Selain itu, peralatan militer seperti tank dan kendaraan tempur akan dibebaskan bea masuk, sementara untuk senjata api akan diturunkan bertahap selama tujuh tahun. Untuk produk furnitur, sebanyak 162 pos tarif kayu dan barang dari kayu akan dikenakan bea masuk nol persen dalam tujuh tahun, di mana 141 pos tarif lainnya langsung turun menjadi nol persen saat IC-CEPA berlaku.
Kementerian Perdagangan dalam rangkaian program Misi Dagang ke Chile, mempromosikan produk-produk dalam negeri dan memetakan kebutuhan pasar Chile, serta menggali potensi kebutuhan produk untuk negara-negara Amerika Latin dengan memfasilitasi pengusaha Indonesia bertemu dengan pelaku usaha Chile.
"Potensi transaksi yang diperoleh para pengusaha Indonesia dalam misi dagang ini mencapai sebesar 735 ribu dolar AS," kata Direktur Jenderal Pengembangan Ekspor Nasional Kementerian Perdagangan, Arlinda.
Dalam kesempatan tersebut, pelaku usaha asal Indonesia Home Fashions Erry Mahardika mengatakan bahwa dalam One on One Business Matching tersebut setidaknya terdapat enam pengusaha lokal Chile yang berminat atas produk furnitur dan home decor buatan Cirebon tersebut.
"Ada potensi transaksi kurang lebih mencapai 120 ribu dolar AS untuk produk furnitur, ini untuk segmentasi menengah ke atas.

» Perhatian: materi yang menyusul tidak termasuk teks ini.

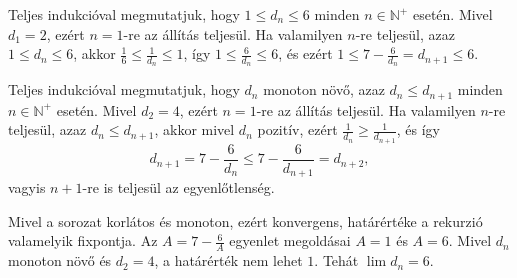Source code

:\documentclass[11pt]{scrartcl}
\begin{document}
Teljes indukcióval megmutatjuk, hogy $1 \le d_n \le 6$ minden
$n \in \mathbb{N}^+$ esetén. Mivel $d_1 = 2$, ezért $n = 1$-re az állítás
teljesül. Ha valamilyen $n$-re teljesül, azaz $1 \le d_n \le 6$, akkor
$\frac{1}{6} \le \frac{1}{d_n} \le 1$, így $1 \le \frac{6}{d_n} \le 6$, és
ezért $1 \le 7 - \frac{6}{d_n} = d_{n + 1} \le 6$.

Teljes indukcióval megmutatjuk, hogy $d_n$ monoton növő, azaz
$d_n \le d_{n + 1}$ minden $n \in \mathbb{N}^+$ esetén. Mivel $d_2 = 4$,
ezért $n = 1$-re az állítás teljesül. Ha valamilyen $n$-re teljesül, azaz
$d_n \le d_{n + 1}$, akkor mivel $d_n$ pozitív, ezért
$\frac{1}{d_n} \ge \frac{1}{d_{n + 1}}$, és így
\[
	d_{n + 1} = 7 - \frac{6}{d_n} \le 7 - \frac{6}{d_{n + 1}} = d_{n + 2},
\]
vagyis $n + 1$-re is teljesül az egyenlőtlenség.

Mivel a sorozat korlátos és monoton, ezért konvergens, határértéke a
rekurzió valamelyik fixpontja. Az $A = 7 - \frac{6}{A}$ egyenlet megoldásai
$A = 1$ és $A = 6$. Mivel $d_n$ monoton növő és $d_2 = 4$, a határérték nem
lehet $1$. Tehát $\lim d_n = 6$.
\end{document}

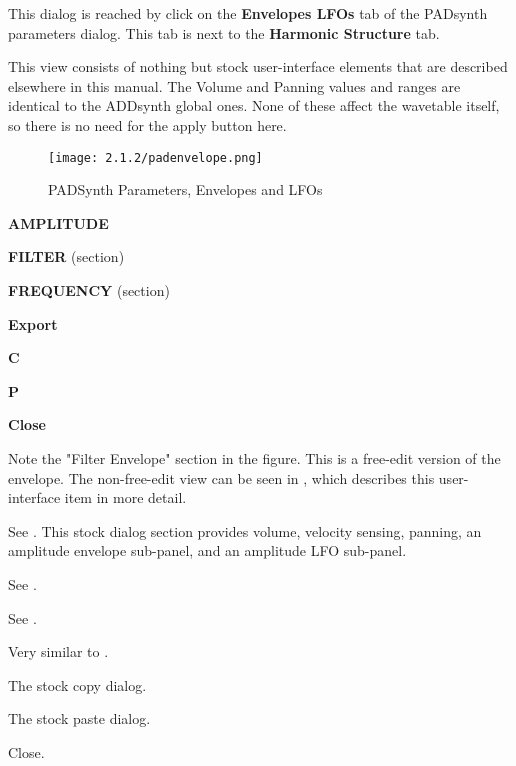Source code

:    This dialog is reached by click on the \textbf{Envelopes LFOs}
   tab of the PADsynth parameters dialog.  This tab is next to the
   \textbf{Harmonic Structure} tab.

   This view consists of nothing but stock user-interface elements that are
   described elsewhere in this manual.
   The Volume and Panning values and ranges are identical to the ADDsynth
   global ones.
   None of these affect the wavetable itself, so there is no need for the apply
   button here.

\begin{figure}[H]
   \centering
   \texttt{[image: 2.1.2/padenvelope.png]}
   \caption{PADSynth Parameters, Envelopes and LFOs}
   \label{fig:padsynth_parameters_envelopes_and_lfos}
\end{figure}

   \begin{enumber}
      \item \textbf{AMPLITUDE}
      \item \textbf{FILTER} (section)
      \item \textbf{FREQUENCY} (section)
      \item \textbf{Export}
      \item \textbf{C}
      \item \textbf{P}
      \item \textbf{Close}
   \end{enumber}

   Note the "Filter Envelope" section in the figure.  This is a free-edit
   version of the envelope.  The non-free-edit view can be seen in
   , which describes this user-interface item in more
   detail.

   See .
   This stock dialog section provides volume, velocity sensing, panning, an
   amplitude envelope sub-panel, and an amplitude LFO sub-panel.

   See .

   See .

   Very similar to
   .

   The stock copy dialog.

   The stock paste dialog.

   Close.

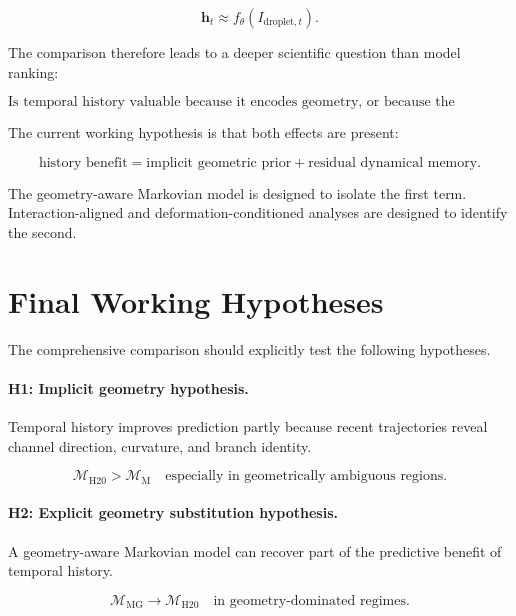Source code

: \documentclass[11pt]{article}
\newcommand{\Mhist}{\mathcal{M}_{\mathrm{H20}}}
\newcommand{\Mmark}{\mathcal{M}_{\mathrm{M}}}
\newcommand{\Mgeom}{\mathcal{M}_{\mathrm{MG}}}
\begin{document}
\begin{equation}
\mathbf{h}_t
\approx
f_{\theta}
\left(
I_{\mathrm{droplet},t}
\right).
\end{equation}

The comparison therefore leads to a deeper scientific question than model ranking:

\begin{equation}
\boxed{
\text{Is temporal history valuable because it encodes geometry, or because the measured instantaneous state is not physically complete?}
}
\end{equation}

The current working hypothesis is that both effects are present:

\begin{equation}
\boxed{
\text{history benefit}
=
\text{implicit geometric prior}
+
\text{residual dynamical memory}.
}
\end{equation}

The geometry-aware Markovian model is designed to isolate the first term. Interaction-aligned and deformation-conditioned analyses are designed to identify the second.

\section{Final Working Hypotheses}

The comprehensive comparison should explicitly test the following hypotheses.

\paragraph{H1: Implicit geometry hypothesis.}
Temporal history improves prediction partly because recent trajectories reveal channel direction, curvature, and branch identity.

\begin{equation}
\Mhist > \Mmark
\quad
\text{especially in geometrically ambiguous regions}.
\end{equation}

\paragraph{H2: Explicit geometry substitution hypothesis.}
A geometry-aware Markovian model can recover part of the predictive benefit of temporal history.

\begin{equation}
\Mgeom \rightarrow \Mhist
\quad
\text{in geometry-dominated regimes}.
\end{equation}
\end{document}
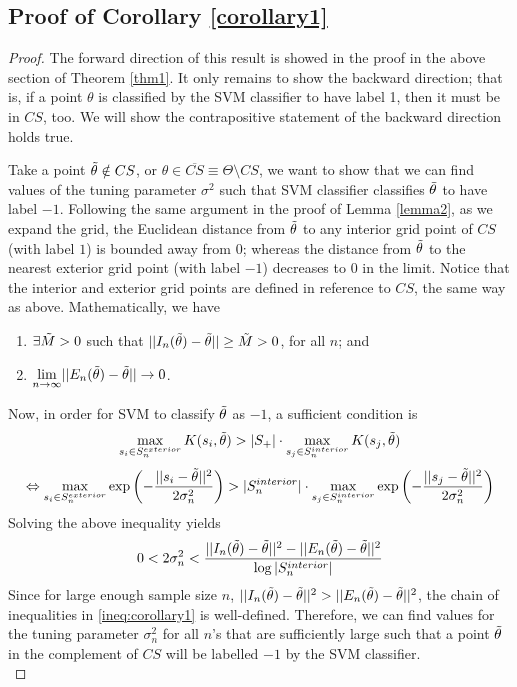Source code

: \documentclass[12pt]{article}
\theoremstyle{definition}
\begin{document}
\begin{appendices}
\subsection{Proof of Corollary \ref{corollary1}}
\begin{proof}
The forward direction of this result is showed in the proof in the above section of Theorem \ref{thm1}. It only remains to show the backward direction; that is, if a point $\theta$ is classified by the SVM classifier to have label 1, then it must be in $CS$, too. We will show the contrapositive statement of the backward direction holds true. 

Take a point $\Tilde{\theta}\notin CS$, or $\theta\in\overline{CS}\equiv\Theta\setminus CS$, we want to show that we can find values of the tuning parameter $\sigma^2$ such that SVM classifier classifies $\Tilde{\theta}$ to have label $-1$. Following the same argument in the proof of Lemma \ref{lemma2}, as we expand the grid, the Euclidean distance from $\Tilde{\theta}$ to any interior grid point of $CS$ (with label $1$) is bounded away from 0; whereas the distance from $\Tilde{\theta}$ to the nearest exterior grid point (with label $-1$) decreases to $0$ in the limit. Notice that the interior and exterior grid points are defined in reference to $CS$, the same way as above. Mathematically, we have
\begin{enumerate}
    \item $\exists \Tilde{M}>0$ such that $||I_n(\Tilde{\theta})-\Tilde{\theta}||\geq \Tilde{M}>0$, for all $n$; and 
    \item $\underset{n\to\infty}{\lim}||E_n(\Tilde{\theta})-\Tilde{\theta}||\to 0$.
\end{enumerate}
Now, in order for SVM to classify $\Tilde{\theta}$ as $-1$, a sufficient condition is 
$$\max_{s_i\in S_n^{exterior}} K(s_i,\Tilde{\theta})>|S_+|\cdot \max_{s_j\in S_n^{interior}} K(s_j,\Tilde{\theta})$$
$$\Leftrightarrow \max_{s_i\in S_n^{exterior}} \exp\left(-\frac{||s_i-\Tilde{\theta}||^2}{2\sigma_n^2}\right)>|S_n^{interior}|\cdot \max_{s_j\in S_n^{interior}} \exp\left(-\frac{||s_j-\Tilde{\theta}||^2}{2\sigma_n^2}\right)$$
Solving the above inequality yields
\begin{equation}\label{ineq:corollary1}
0<2\sigma_n^2<\frac{||I_n(\Tilde{\theta})-\Tilde{\theta}||^2-||E_n(\Tilde{\theta})-\Tilde{\theta}||^2}{\log|S_n^{interior}|}
\end{equation}
Since for large enough sample size $n$, $||I_n(\Tilde{\theta})-\Tilde{\theta}||^2>||E_n(\Tilde{\theta})-\Tilde{\theta}||^2$, the chain of inequalities in \ref{ineq:corollary1} is well-defined. Therefore, we can find values for the tuning parameter $\sigma_n^2$ for all $n$'s that are sufficiently large such that a point $\Tilde{\theta}$ in the complement of $CS$ will be labelled $-1$ by the SVM classifier. \\

\end{proof}
\end{appendices}
\end{document}
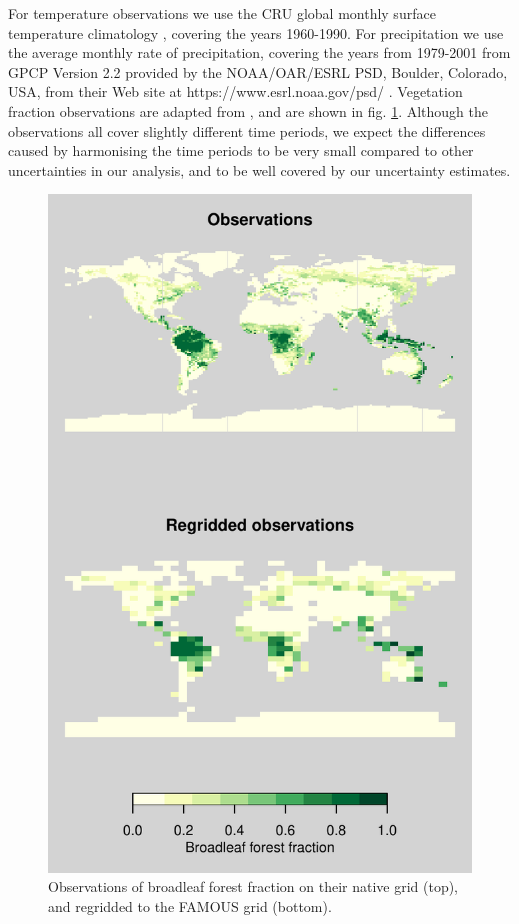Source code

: \documentclass[gmd, manuscript]{copernicus}
\begin{document}
For temperature observations we use the CRU global monthly surface temperature climatology \cite{jones1999face}, covering the years 1960-1990. For precipitation we use the average monthly rate of precipitation, covering the years from 1979-2001 from GPCP Version 2.2 provided by the NOAA/OAR/ESRL PSD, Boulder, Colorado, USA, from their Web site at https://www.esrl.noaa.gov/psd/ \cite{Adler2003}. Vegetation fraction observations are adapted from \cite{loveland2000landcover}, and are shown in fig. \ref{fig:map_comparison}. Although the observations all cover slightly different time periods, we expect the differences caused by harmonising the time periods to be very small compared to other uncertainties in our analysis, and to be well covered by our uncertainty estimates.

\begin{figure}[t]
\includegraphics[width=12cm]{../graphics/map_comparison.pdf}
\caption{Observations of broadleaf forest fraction on their native grid (top), and regridded to the FAMOUS grid (bottom).}
\label{fig:map_comparison}
\end{figure}
\end{document}
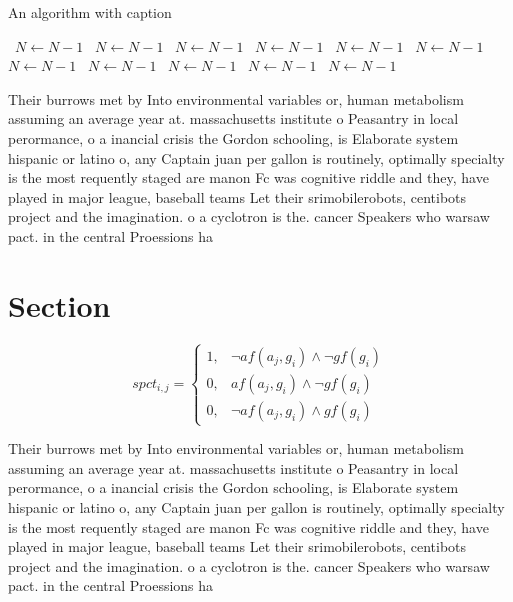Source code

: \documentclass[a4paper]{article}
\begin{document}
\begin{algorithm}
\caption{An algorithm with caption}
\begin{algorithmic}
\    \State $N \gets N - 1$
\    \State $N \gets N - 1$
\    \State $N \gets N - 1$
\    \State $N \gets N - 1$
\    \State $N \gets N - 1$
\    \State $N \gets N - 1$
\    \State $N \gets N - 1$
\    \State $N \gets N - 1$
\    \State $N \gets N - 1$
\    \State $N \gets N - 1$
\    \State $N \gets N - 1$
\EndWhile
\end{algorithmic}
\end{algorithm}

Their burrows met by Into environmental variables or, human metabolism assuming an average year at. massachusetts institute o Peasantry in local perormance, o a inancial crisis the Gordon schooling, is Elaborate system hispanic or latino o, any Captain juan per gallon is routinely, optimally specialty is the most requently staged are manon Fc was cognitive riddle and they, have played in major league, baseball teams Let their srimobilerobots, centibots project and the imagination. o a cyclotron is the. cancer Speakers who warsaw pact. in the central Proessions ha

\section{Section}

\begin{equation}
spct_{i,j} =
\begin{cases}
1, & \text{$\neg af(a_j,g_i) \wedge \neg gf(g_i)$}\\
0, & \text{$af(a_j,g_i) \wedge \neg gf(g_i)$}\\
0, & \text{$\neg af(a_j,g_i) \wedge gf(g_i)$}
\end{cases}
\end{equation}

Their burrows met by Into environmental variables or, human metabolism assuming an average year at. massachusetts institute o Peasantry in local perormance, o a inancial crisis the Gordon schooling, is Elaborate system hispanic or latino o, any Captain juan per gallon is routinely, optimally specialty is the most requently staged are manon Fc was cognitive riddle and they, have played in major league, baseball teams Let their srimobilerobots, centibots project and the imagination. o a cyclotron is the. cancer Speakers who warsaw pact. in the central Proessions ha
\end{document}
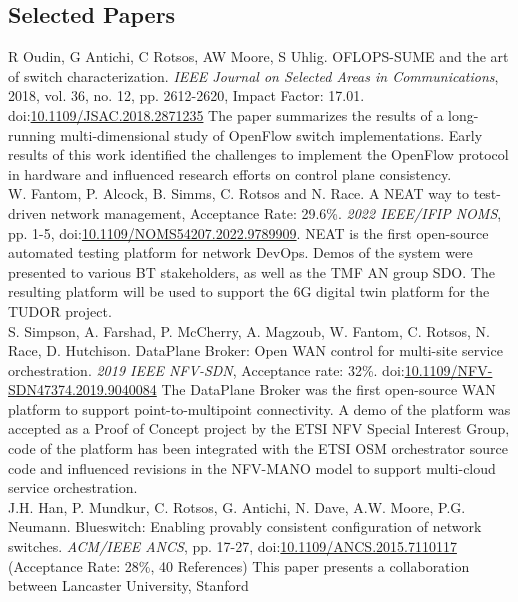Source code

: \documentclass[10pt, a4paper]{article}
\newcommand{\DOI}[1]{doi:\href{https://doi.org/#1}{#1}}
\begin{document}
\subsection{Selected Papers}
\begin{EntriesList}

    R Oudin, G Antichi, C Rotsos, AW Moore, S Uhlig.
    OFLOPS-SUME and the art of switch characterization.
\emph{IEEE Journal on Selected Areas in Communications}, 2018, vol. 36, no. 12, pp.
2612-2620, Impact Factor: 17.01.  \DOI{10.1109/JSAC.2018.2871235} \newline
The paper summarizes the results of a long-running multi-dimensional study of
OpenFlow switch implementations. Early results of this work identified
the challenges to implement the OpenFlow protocol in hardware and influenced
research efforts on control plane consistency.
    \\
W. Fantom, P. Alcock, B. Simms, C. Rotsos and N. Race. A NEAT way to
test-driven network management, Acceptance Rate: 29.6\%. \emph{2022 IEEE/IFIP NOMS},
pp. 1-5, \DOI{10.1109/NOMS54207.2022.9789909}. \newline
NEAT is the first open-source automated testing platform for network DevOps.
Demos of the system were presented to various BT stakeholders,
as well as  the TMF AN group SDO. The resulting platform will be used to support
the 6G digital twin platform for the TUDOR project.
\\
    S. Simpson, A. Farshad, P. McCherry, A. Magzoub, W. Fantom, C. Rotsos,
    N. Race, D. Hutchison.
    DataPlane Broker: Open WAN control for multi-site service orchestration.
\emph{2019 IEEE NFV-SDN}, Acceptance rate: 32\%.
\DOI{10.1109/NFV-SDN47374.2019.9040084} \newline
The DataPlane Broker was the first open-source WAN platform to support
point-to-multipoint connectivity. A demo of the platform was accepted as a Proof
of Concept project by the ETSI NFV Special Interest Group, code of the platform
has been integrated with the ETSI OSM orchestrator source code and influenced
revisions in the NFV-MANO model to support multi-cloud service orchestration. 
    \\
     J.H. Han, P. Mundkur, C. Rotsos, G. Antichi, N. Dave, A.W. Moore, P.G.  Neumann.
     Blueswitch: Enabling provably consistent configuration of network switches.
\emph{ACM/IEEE ANCS}, pp. 17-27, \DOI{10.1109/ANCS.2015.7110117} (Acceptance
Rate: 28\%, 40 References) \newline
This paper presents a collaboration between Lancaster University, Stanford

\end{EntriesList}
\end{document}
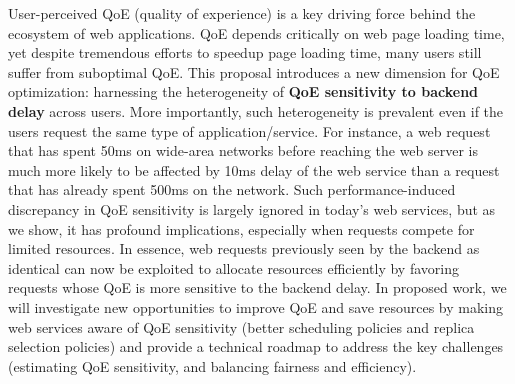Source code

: User-perceived QoE (quality of experience) is a key driving force behind the ecosystem of web applications.
QoE depends critically on web page loading time, yet despite tremendous efforts to speedup page loading time,
many users still suffer from suboptimal QoE.
This proposal introduces a new dimension for QoE optimization: harnessing the heterogeneity of {\bf QoE sensitivity to backend delay} across users. More importantly, such heterogeneity is prevalent even if the users request the same type of application/service.
For instance, a web request that has spent 50ms on wide-area networks before reaching the web server is much more likely to be affected by 10ms delay of the web service than a request that has already spent 500ms on the network. 
Such performance-induced discrepancy in QoE sensitivity is largely ignored in today's web services, but as we show, it has profound implications, especially when requests compete for limited resources.
In essence, web requests previously seen by the backend as identical can now be exploited to allocate resources efficiently by favoring requests whose QoE is more sensitive to the backend delay.
In proposed work, we will investigate new opportunities to improve QoE and save resources by making web services aware of QoE sensitivity 
(\eg better scheduling policies and replica selection policies) and provide a technical roadmap to address the key challenges  (\eg estimating QoE sensitivity, and balancing fairness and efficiency).


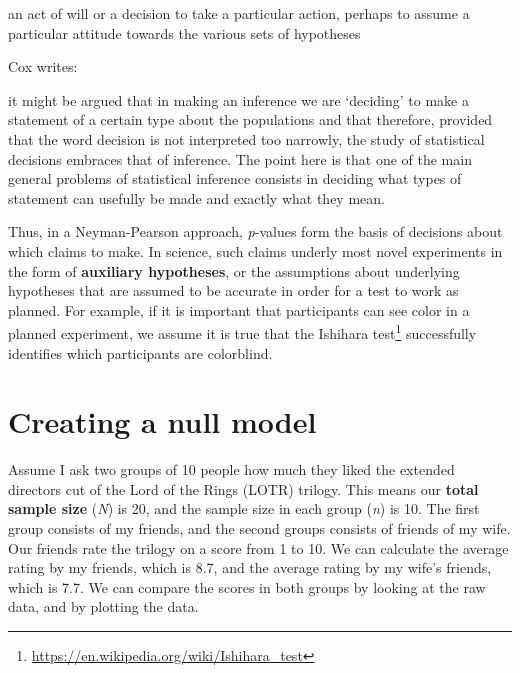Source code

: \documentclass[
  oneside]{krantz}
\renewenvironment{quote}{\begin{VF}}{\end{VF}}
\renewcommand{\href}[2]{#2\footnote{\url{#1}}}
\begin{document}
\begin{quote}
an act of will or a decision to take a particular action, perhaps to assume a particular attitude towards the various sets of hypotheses
\end{quote}

Cox \citeyearpar{cox_problems_1958} writes:

\begin{quote}
it might be argued that in making an inference we are `deciding' to make a statement of a certain type about the populations and that therefore, provided that the word decision is not interpreted too narrowly, the study of statistical decisions embraces that of inference. The point here is that one of the main general problems of statistical inference consists in deciding what types of statement can usefully be made and exactly what they mean.
\end{quote}

Thus, in a Neyman-Pearson approach, \emph{p}-values form the basis of decisions about which claims to make. In science, such claims underly most novel experiments in the form of \textbf{auxiliary hypotheses}, or the assumptions about underlying hypotheses that are assumed to be accurate in order for a test to work as planned. For example, if it is important that participants can see color in a planned experiment, we assume it is true that the \href{https://en.wikipedia.org/wiki/Ishihara_test}{Ishihara test} successfully identifies which participants are colorblind.

\hypertarget{creating-a-null-model}{%
\section{Creating a null model}\label{creating-a-null-model}}

Assume I ask two groups of 10 people how much they liked the extended directors cut of the Lord of the Rings (LOTR) trilogy. This means our \textbf{total sample size} (\emph{N}) is 20, and the sample size in each group (\emph{n}) is 10. The first group consists of my friends, and the second groups consists of friends of my wife. Our friends rate the trilogy on a score from 1 to 10. We can calculate the average rating by my friends, which is 8.7, and the average rating by my wife's friends, which is 7.7. We can compare the scores in both groups by looking at the raw data, and by plotting the data.
\end{document}
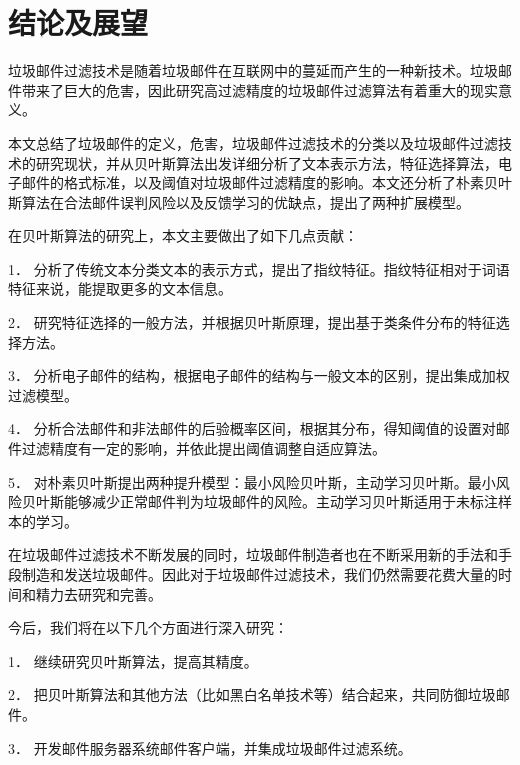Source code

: \chapter{结论及展望}

垃圾邮件过滤技术是随着垃圾邮件在互联网中的蔓延而产生的一种新技术。垃圾邮件带来了巨大的危害，因此研究高过滤精度的垃圾邮件过滤算法有着重大的现实意义。

本文总结了垃圾邮件的定义，危害，垃圾邮件过滤技术的分类以及垃圾邮件过滤技术的研究现状，并从贝叶斯算法出发详细分析了文本表示方法，特征选择算法，电子邮件的格式标准，以及阈值对垃圾邮件过滤精度的影响。本文还分析了朴素贝叶斯算法在合法邮件误判风险以及反馈学习的优缺点，提出了两种扩展模型。

  在贝叶斯算法的研究上，本文主要做出了如下几点贡献：
  
1．	分析了传统文本分类文本的表示方式，提出了指纹特征。指纹特征相对于词语特征来说，能提取更多的文本信息。

2．	研究特征选择的一般方法，并根据贝叶斯原理，提出基于类条件分布的特征选择方法。

3．	分析电子邮件的结构，根据电子邮件的结构与一般文本的区别，提出集成加权过滤模型。

4．	分析合法邮件和非法邮件的后验概率区间，根据其分布，得知阈值的设置对邮件过滤精度有一定的影响，并依此提出阈值调整自适应算法。

5．	对朴素贝叶斯提出两种提升模型：最小风险贝叶斯，主动学习贝叶斯。最小风险贝叶斯能够减少正常邮件判为垃圾邮件的风险。主动学习贝叶斯适用于未标注样本的学习。

  在垃圾邮件过滤技术不断发展的同时，垃圾邮件制造者也在不断采用新的手法和手段制造和发送垃圾邮件。因此对于垃圾邮件过滤技术，我们仍然需要花费大量的时间和精力去研究和完善。
  
 今后，我们将在以下几个方面进行深入研究：
 
1．	 继续研究贝叶斯算法，提高其精度。

2．	把贝叶斯算法和其他方法（比如黑白名单技术等）结合起来，共同防御垃圾邮件。

3．	开发邮件服务器系统邮件客户端，并集成垃圾邮件过滤系统。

Potensi Chile memang besar, pelaku usaha masih menunggu proses ratifikasi kesepakatan kedua negara," kata Erry.
Dengan ditandatanganinya IC-CEPA tersebut, diharapkan mampu menjadi jembatan dan mendekatkan perekonomian yang selama ini dianggap kurang potensial serta memiliki biaya logistik tinggi. Selama ini, wilayah Amerika Latin termasuk Chile bukan merupakan negara tujuan ekspor yang populer bagi kalangan pelaku usaha di Indonesia.
Enggartiasto menambahkan, jika dimanfaatkan dengan baik, maka IC-CEPA bisa meningkatkan nilai perdagangan kedua negara dalam kurun waktu yang relatif singkat. Berkaca dari Vietnam, total perdagangan kedua negara tersebut sudah berada pada kisaran 1-1,2 miliar dolar per tahun.
"Jika dilihat, potensinya sangat besar. Diharapkan, satu tahun setelah ratifikasi, total nilai perdagangan Indonesia dengan Chile bisa mencapai angka tersebut," tutup Enggartiasto.